Contractors hired for last 2 Westside A-list projects from original RTA
They are the intersection of Garden of the Gods Road at Chestnut Street and the 25th Street bridge over Fountain Creek at Naegele Road.
Having been reduced in scope from their original plans over 10 years ago, both projects will require less work and money than anticipated when the RTA project list went to the voters in 2004.
For each, a contractor has been chosen after a bidding process this summer, Mike Chaves of City Engineering predicted a “September time frame” for work to begin.

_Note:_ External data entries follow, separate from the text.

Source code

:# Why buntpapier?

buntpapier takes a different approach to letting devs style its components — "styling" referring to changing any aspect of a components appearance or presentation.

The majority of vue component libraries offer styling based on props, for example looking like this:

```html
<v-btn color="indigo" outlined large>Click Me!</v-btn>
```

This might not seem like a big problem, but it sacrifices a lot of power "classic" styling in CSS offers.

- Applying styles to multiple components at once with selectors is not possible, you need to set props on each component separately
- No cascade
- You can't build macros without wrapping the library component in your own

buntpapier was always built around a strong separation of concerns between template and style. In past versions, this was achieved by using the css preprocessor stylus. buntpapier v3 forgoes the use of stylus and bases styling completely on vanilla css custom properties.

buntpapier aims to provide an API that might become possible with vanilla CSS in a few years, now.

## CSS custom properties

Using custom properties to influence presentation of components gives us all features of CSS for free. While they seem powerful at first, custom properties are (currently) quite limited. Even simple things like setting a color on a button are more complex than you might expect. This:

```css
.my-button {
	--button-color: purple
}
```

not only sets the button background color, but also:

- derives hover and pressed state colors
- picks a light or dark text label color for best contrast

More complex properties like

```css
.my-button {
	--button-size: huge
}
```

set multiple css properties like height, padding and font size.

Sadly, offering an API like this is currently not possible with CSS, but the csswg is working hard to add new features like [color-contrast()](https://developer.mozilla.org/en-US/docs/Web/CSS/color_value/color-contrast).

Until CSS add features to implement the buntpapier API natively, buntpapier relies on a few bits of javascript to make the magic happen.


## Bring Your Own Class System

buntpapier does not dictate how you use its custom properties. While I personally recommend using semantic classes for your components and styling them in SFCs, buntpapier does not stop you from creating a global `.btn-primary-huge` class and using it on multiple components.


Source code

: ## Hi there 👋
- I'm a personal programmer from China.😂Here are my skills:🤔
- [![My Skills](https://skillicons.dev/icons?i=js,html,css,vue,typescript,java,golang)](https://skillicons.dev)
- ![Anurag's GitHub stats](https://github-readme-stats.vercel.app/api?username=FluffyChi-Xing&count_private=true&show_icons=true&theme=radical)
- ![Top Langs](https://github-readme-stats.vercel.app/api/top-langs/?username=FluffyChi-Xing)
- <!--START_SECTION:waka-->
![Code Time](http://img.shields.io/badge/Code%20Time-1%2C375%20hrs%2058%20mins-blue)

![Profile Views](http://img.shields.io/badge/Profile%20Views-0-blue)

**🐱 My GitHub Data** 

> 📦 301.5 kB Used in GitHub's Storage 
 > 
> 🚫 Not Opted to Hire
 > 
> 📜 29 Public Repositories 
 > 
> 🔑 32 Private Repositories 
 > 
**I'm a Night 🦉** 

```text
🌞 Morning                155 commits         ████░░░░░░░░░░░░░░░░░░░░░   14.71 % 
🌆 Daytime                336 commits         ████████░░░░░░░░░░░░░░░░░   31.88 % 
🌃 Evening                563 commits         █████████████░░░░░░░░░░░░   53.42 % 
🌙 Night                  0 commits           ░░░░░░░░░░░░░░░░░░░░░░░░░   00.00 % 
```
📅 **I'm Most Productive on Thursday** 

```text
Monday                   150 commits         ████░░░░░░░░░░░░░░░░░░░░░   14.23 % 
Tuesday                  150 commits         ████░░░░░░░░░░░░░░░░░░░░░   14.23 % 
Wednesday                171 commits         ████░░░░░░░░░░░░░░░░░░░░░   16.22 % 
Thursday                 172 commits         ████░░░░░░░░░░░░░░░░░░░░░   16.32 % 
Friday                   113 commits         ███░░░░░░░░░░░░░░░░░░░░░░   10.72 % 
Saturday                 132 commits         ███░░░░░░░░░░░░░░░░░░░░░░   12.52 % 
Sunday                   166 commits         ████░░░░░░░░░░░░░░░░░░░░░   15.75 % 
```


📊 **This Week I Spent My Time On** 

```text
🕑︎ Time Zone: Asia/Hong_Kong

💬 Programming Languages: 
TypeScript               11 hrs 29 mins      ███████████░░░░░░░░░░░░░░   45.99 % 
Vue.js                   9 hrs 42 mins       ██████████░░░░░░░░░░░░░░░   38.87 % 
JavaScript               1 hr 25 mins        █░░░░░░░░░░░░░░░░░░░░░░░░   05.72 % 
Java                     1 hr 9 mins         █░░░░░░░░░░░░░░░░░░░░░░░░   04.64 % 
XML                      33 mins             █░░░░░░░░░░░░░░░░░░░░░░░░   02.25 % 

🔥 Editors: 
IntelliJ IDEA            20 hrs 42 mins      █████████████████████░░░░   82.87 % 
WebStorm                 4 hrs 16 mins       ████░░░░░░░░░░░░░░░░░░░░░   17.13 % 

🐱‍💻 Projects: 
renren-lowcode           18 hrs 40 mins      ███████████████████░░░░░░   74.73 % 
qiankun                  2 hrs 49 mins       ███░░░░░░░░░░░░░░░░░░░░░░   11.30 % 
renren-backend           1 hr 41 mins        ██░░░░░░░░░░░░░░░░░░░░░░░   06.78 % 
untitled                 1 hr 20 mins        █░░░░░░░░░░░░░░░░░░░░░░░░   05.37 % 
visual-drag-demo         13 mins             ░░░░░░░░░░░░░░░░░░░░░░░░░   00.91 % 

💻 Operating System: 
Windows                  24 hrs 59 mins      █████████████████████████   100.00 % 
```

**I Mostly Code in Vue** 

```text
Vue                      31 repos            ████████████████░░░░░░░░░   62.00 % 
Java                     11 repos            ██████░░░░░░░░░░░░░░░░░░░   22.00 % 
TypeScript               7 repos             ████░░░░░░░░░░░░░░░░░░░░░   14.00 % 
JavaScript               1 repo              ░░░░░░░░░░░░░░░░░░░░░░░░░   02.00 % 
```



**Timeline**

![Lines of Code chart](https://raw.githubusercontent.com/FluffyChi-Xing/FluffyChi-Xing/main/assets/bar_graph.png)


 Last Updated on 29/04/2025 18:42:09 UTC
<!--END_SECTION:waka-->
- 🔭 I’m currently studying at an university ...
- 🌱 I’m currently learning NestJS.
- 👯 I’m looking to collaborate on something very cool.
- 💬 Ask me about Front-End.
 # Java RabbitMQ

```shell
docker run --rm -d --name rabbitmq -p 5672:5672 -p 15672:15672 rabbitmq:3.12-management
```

Here is additional information on each:
- GoG/Chestnut (cost $252,648; contractor CMS Inc.). Voters in '04 had OK'd spending $375,000. The scope change resulted from a study in 2013 concluding that it would take a multimillion-dollar project (adding a lane of traffic) to dramatically decrease congestion, and such money was not in the budget, Chaves said.
The most visible change will be to the traffic signals. They will have mast arms, which are stronger than the current pole-to-pole cable set-up as well as backplates that will make the signal colors easier to discern when the sun is low and shining directly on them, Chaves explained.
Some of the signal expense will come from laying underground conduit. Other work will include upgrading the sidewalk and handicapped ramps.
- 25th Street bridge (cost $106,109; contractor DRX). Going into the '04 election, the plan had been to replace the 100-year-old, two-lane bridge at 25th Street, at an estimated cost of $350,000. But several years later, the Colorado Department of Transportation (CDOT) developed long-range Highway 24 widening plans calling for the elimination of Naegele Road and the bridge with it.
Additionally complicating the future, the CDOT plan includes an “aesthetic” element allowing a pedestrian highway overpass at 25th Street (which would have to be funded by the city). As drawn up, the overpass would connect with a bridge over the creek at 25th.
There is no schedule or funding for any of the CDOT construction. In any case, the RTA work should add another 10 to 20 years to the bridge's life, Chaves estimated, noting that its wear-and-tear would be noticeably reduced if it ever becomes pedestrian-only.
In the 2004 election, voters were assured that the A-list projects would be under construction within the 2005-2014 time frame. Such designated work is funded from the RTA's “capital” revenues, coming from a 55-percent share of the 1-cent RTA sales tax.
A new A-list (and renewal of the capital portion of the tax) for the time frame of 2015-2024 was approved by voters in 2012.